» Exercise
Go through the records and extract every line with the word "that".

» Supplied data
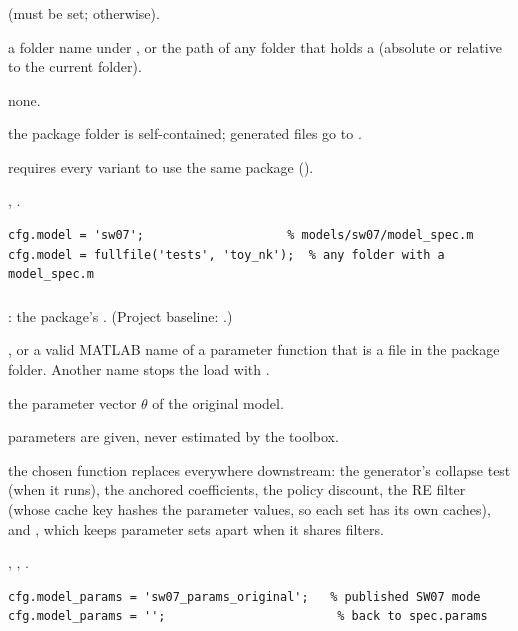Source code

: \documentclass[11pt,a4paper]{article}
\DeclareRobustCommand{\codem}[1]{\texttt{\detokenize{#1}}}
\newenvironment{optspec}%
  {\begin{description}[style=sameline,leftmargin=2.7cm,labelwidth=2.5cm,font=\normalfont\itshape]}%
  {\end{description}}
\begin{document}
\subsubsection{\texorpdfstring{\codem{model}}{model}}\label{opt:model}
\begin{optspec}
  \item[Default]  (must be set;  otherwise).
  \item[Values] a folder name under , or the path of any folder that holds a
         (absolute or relative to the current folder).
  \item[Math] none.
  \item[Assumptions] the package folder is self-contained; generated files go to
        .
  \item[Interactions]  requires every variant to use the same package
        ().
  \item[Code] , .
  \item[Example]
\begin{lstlisting}
cfg.model = 'sw07';                    % models/sw07/model_spec.m
cfg.model = fullfile('tests', 'toy_nk');  % any folder with a model_spec.m
\end{lstlisting}
\end{optspec}

\subsubsection{\texorpdfstring{\codem{model_params}}{model\_params}}\label{opt:model-params}
\begin{optspec}
  \item[Default] : the package's . (Project baseline:
        .)
  \item[Values] , or a valid MATLAB name of a parameter function that is a
         file in the package folder. Another name stops the load with
        .
  \item[Math] the parameter vector $\theta$ of the original model.
  \item[Assumptions] parameters are given, never estimated by the toolbox.
  \item[Interactions] the chosen function replaces  everywhere downstream:
        the generator's collapse test (when it runs), the anchored coefficients, the policy
        discount, the RE
        filter (whose cache key hashes the parameter values, so each set has its own caches),
        and , which keeps parameter sets apart when it shares filters.
  \item[Code] , , .
  \item[Example]
\begin{lstlisting}
cfg.model_params = 'sw07_params_original';   % published SW07 mode
cfg.model_params = '';                        % back to spec.params
\end{lstlisting}
\end{optspec}
\end{document}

» Written response
  \item[Values] a folder name under , or the path of any folder that holds a
  \item[Values] , or a valid MATLAB name of a parameter function that is a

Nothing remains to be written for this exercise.